Here is a listing. Repeat it exactly and in its entirety.
:: INPUT ::
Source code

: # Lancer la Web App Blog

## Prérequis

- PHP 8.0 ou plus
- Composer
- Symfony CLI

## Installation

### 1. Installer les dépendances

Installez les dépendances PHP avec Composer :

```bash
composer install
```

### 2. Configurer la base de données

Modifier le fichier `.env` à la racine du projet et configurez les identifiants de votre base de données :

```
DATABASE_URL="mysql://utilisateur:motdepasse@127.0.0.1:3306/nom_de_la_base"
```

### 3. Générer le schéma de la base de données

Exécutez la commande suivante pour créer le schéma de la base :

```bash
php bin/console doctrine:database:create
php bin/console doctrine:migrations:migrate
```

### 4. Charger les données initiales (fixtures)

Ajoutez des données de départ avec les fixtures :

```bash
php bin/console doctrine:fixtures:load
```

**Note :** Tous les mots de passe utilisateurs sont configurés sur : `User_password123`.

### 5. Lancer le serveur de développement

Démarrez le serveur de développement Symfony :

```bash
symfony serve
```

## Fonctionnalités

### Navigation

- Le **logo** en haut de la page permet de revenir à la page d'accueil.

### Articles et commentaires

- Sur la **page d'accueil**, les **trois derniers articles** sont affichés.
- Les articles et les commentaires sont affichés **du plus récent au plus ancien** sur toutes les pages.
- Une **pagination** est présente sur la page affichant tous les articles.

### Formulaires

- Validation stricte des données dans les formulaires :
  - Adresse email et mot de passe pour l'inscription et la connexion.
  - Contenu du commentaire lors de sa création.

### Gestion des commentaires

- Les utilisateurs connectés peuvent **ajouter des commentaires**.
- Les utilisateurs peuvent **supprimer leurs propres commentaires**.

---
:::
*ANSWER BELOW:*
Source code

: # Lancer la Web App Blog

## Prérequis

- PHP 8.0 ou plus
- Composer
- Symfony CLI

## Installation

### 1. Installer les dépendances

Installez les dépendances PHP avec Composer :

```bash
composer install
```

### 2. Configurer la base de données

Modifier le fichier `.env` à la racine du projet et configurez les identifiants de votre base de données :

```
DATABASE_URL="mysql://utilisateur:motdepasse@127.0.0.1:3306/nom_de_la_base"
```

### 3. Générer le schéma de la base de données

Exécutez la commande suivante pour créer le schéma de la base :

```bash
php bin/console doctrine:database:create
php bin/console doctrine:migrations:migrate
```

### 4. Charger les données initiales (fixtures)

Ajoutez des données de départ avec les fixtures :

```bash
php bin/console doctrine:fixtures:load
```

**Note :** Tous les mots de passe utilisateurs sont configurés sur : `User_password123`.

### 5. Lancer le serveur de développement

Démarrez le serveur de développement Symfony :

```bash
symfony serve
```

## Fonctionnalités

### Navigation

- Le **logo** en haut de la page permet de revenir à la page d'accueil.

### Articles et commentaires

- Sur la **page d'accueil**, les **trois derniers articles** sont affichés.
- Les articles et les commentaires sont affichés **du plus récent au plus ancien** sur toutes les pages.
- Une **pagination** est présente sur la page affichant tous les articles.

### Formulaires

- Validation stricte des données dans les formulaires :
  - Adresse email et mot de passe pour l'inscription et la connexion.
  - Contenu du commentaire lors de sa création.

### Gestion des commentaires

- Les utilisateurs connectés peuvent **ajouter des commentaires**.
- Les utilisateurs peuvent **supprimer leurs propres commentaires**.

---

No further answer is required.